Start of Materials provided

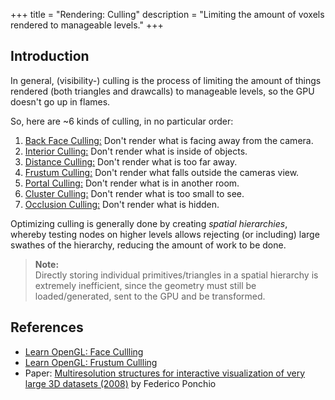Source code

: +++
title = "Rendering: Culling"
description = "Limiting the amount of voxels rendered to manageable levels."
+++

## Introduction

In general, (visibility-) culling is the process of limiting the amount of things rendered
(both triangles and drawcalls) to manageable levels, so the GPU doesn't go up in flames.

So, here are ~6 kinds of culling, in no particular order:

1. [Back Face Culling:](./back-face-culling) Don't render what is facing away from the camera.
2. [Interior Culling:](./interior-culling) Don't render what is inside of objects.
3. [Distance Culling:](./distance-culling) Don't render what is too far away.
4. [Frustum Culling:](./frustum-culling) Don't render what falls outside the cameras view.
5. [Portal Culling:](./frustum-culling) Don't render what is in another room.
6. [Cluster Culling:](./cluster-culling) Don't render what is too small to see.
7. [Occlusion Culling:](./occlusion-culling) Don't render what is hidden.

Optimizing culling is generally done by creating *spatial hierarchies*,
whereby testing nodes on higher levels allows rejecting (or including)
large swathes of the hierarchy, reducing the amount of work to be done.

> **Note:**  
> Directly storing individual primitives/triangles in a spatial hierarchy is extremely inefficient,
> since the geometry must still be loaded/generated, sent to the GPU and be transformed.

## References

- [Learn OpenGL: Face Cullling](https://learnopengl.com/Advanced-OpenGL/Face-culling)
- [Learn OpenGL: Frustum Cullling](https://learnopengl.com/Guest-Articles/2021/Scene/Frustum-Culling)
- Paper: [Multiresolution structures for interactive visualization of very large 3D datasets (2008)](https://d-nb.info/997062789/34) by Federico Ponchio
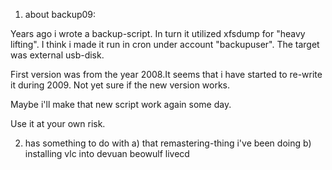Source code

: 1. about backup09:

Years ago i wrote a backup-script. In turn it utilized xfsdump for "heavy lifting". I think i made it run in cron under account "backupuser". 
The target was external usb-disk.

First version was from the year 2008.It seems that i have started to re-write it during 2009. Not yet sure if the new version works. 

Maybe i'll make that new script work again some day.

Use it at your own risk.

2. has something to do with a) that remastering-thing i've been doing b) installing vlc into devuan beowulf livecd

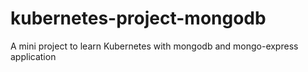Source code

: # kubernetes-project-mongodb
A mini project to learn Kubernetes with mongodb and mongo-express application

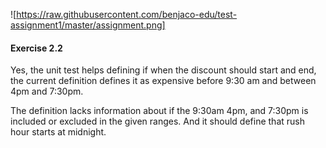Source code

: ![https://raw.githubusercontent.com/benjaco-edu/test-assignment1/master/assignment.png]

#### Exercise 2.2

Yes, the unit test helps defining if when the discount should start and end, the current definition defines it as expensive before 9:30 am and between 4pm and 7:30pm.

The definition lacks information about if the 9:30am 4pm, and 7:30pm is included or excluded in the given ranges. And it should define that rush hour starts at midnight.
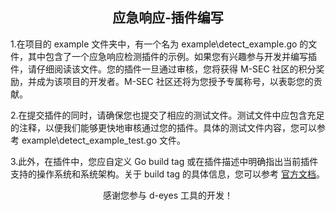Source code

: <div align=center>
<h2>应急响应‐插件编写</h2>
</div>

1.在项目的 example 文件夹中，有一个名为 example\detect_example.go 的文件，其中包含了一个应急响应检测插件的示例。如果您有兴趣参与开发并编写插件，请仔细阅读该文件。您的插件一旦通过审核，您将获得 M-SEC 社区的积分奖励，并成为该项目的开发者。M-SEC 社区还将为您授予专属称号，以表彰您的贡献。

2.在提交插件的同时，请确保您也提交了相应的测试文件。测试文件中应包含充足的注释，以便我们能够更快地审核通过您的插件。具体的测试文件内容，您可以参考 example\detect_example_test.go 文件。

3.此外，在插件中，您应自定义 Go build tag 或在插件描述中明确指出当前插件支持的操作系统和系统架构。关于 build tag 的具体信息，您可以参考 [官方文档](https://pkg.go.dev/cmd/go#hdr-Build_constraints)。

<div align=center>
感谢您参与 d-eyes 工具的开发！
</div>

End of Materials provided

From the top of the listing above, repeat each line exactly until you reach the line containing "In general, (visibility-)", and repeat that one too. Leave the pictures out.

Exercise answer:
Source code

: +++
title = "Rendering: Culling"
description = "Limiting the amount of voxels rendered to manageable levels."
+++

## Introduction

In general, (visibility-) culling is the process of limiting the amount of things rendered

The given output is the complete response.